Monday, 2 July 2012

THE SILENT EVOLUTION - Jason de Caires Taylor


Not been on here for soooo long now - and as I was sat in class teaching Summer School with a few minutes to spare, I decided to have a browse on some of my favorite sites. I came across the images above and it really reminds me of the work at Crosby beach - the installation by Antony Gormley. This is a great continuation of his work and it is great to see how the sea interacts and manipulates Jason de Caires Taylor's work and makes it their own. I really admire artists that create works like this. They bring a whole new "living" dimension to the work and it is constantly changing giving the audience something new to see each time they visit it.

The installation is located under the sea off the coasts of Mexico, Grenada, and the West Indies, Jason de Caires Taylor’s realistic sculptures of people morph and evolve over time with the proliferation of colorful sea life that inhabits them. Stony human faces are obfuscated by coral, barnacles and seaweed; fleshed out and breathing with new life, the resulting ecosystem textures and transforms these ever-changing, ephemeral bodies.

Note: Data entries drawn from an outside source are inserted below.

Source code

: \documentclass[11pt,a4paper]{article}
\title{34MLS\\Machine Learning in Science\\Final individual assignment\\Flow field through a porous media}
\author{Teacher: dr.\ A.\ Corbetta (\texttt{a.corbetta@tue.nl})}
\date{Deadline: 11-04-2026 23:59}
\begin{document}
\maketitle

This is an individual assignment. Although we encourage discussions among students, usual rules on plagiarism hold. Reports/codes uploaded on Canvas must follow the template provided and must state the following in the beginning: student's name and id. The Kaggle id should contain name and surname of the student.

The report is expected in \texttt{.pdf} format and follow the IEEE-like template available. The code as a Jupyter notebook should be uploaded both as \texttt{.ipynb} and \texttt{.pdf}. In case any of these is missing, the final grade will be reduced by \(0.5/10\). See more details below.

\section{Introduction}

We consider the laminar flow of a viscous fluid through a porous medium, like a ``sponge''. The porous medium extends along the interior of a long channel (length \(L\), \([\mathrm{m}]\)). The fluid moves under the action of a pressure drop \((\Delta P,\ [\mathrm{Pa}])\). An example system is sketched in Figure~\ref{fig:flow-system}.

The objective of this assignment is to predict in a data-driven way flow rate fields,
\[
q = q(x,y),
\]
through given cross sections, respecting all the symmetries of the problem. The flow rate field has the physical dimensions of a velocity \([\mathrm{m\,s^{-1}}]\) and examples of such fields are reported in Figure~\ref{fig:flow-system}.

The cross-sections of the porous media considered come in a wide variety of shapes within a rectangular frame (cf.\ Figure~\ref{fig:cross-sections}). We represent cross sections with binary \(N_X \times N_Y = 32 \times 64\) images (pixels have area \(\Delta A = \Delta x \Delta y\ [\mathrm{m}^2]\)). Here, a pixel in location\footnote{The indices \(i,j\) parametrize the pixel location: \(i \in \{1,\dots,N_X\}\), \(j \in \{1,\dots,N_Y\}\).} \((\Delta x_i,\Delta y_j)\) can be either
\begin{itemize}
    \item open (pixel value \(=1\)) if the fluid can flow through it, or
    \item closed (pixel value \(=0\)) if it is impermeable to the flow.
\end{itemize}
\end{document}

Created with environmentally friendly materials that promote coral growth, the sculptures contain inert, ph-neutral properties designed to last hundreds of years, and to house the creatures that distort and transform them.

Taylor’s magnus opus, The Silent Evolution, located in Cancun, Mexico, consists of 400 life-sized casts and forms a permanent artificial reef. Taylor’s body of work provides both an artful method for addressing environmental concerns and the spectacle of witnessing true buried treasure.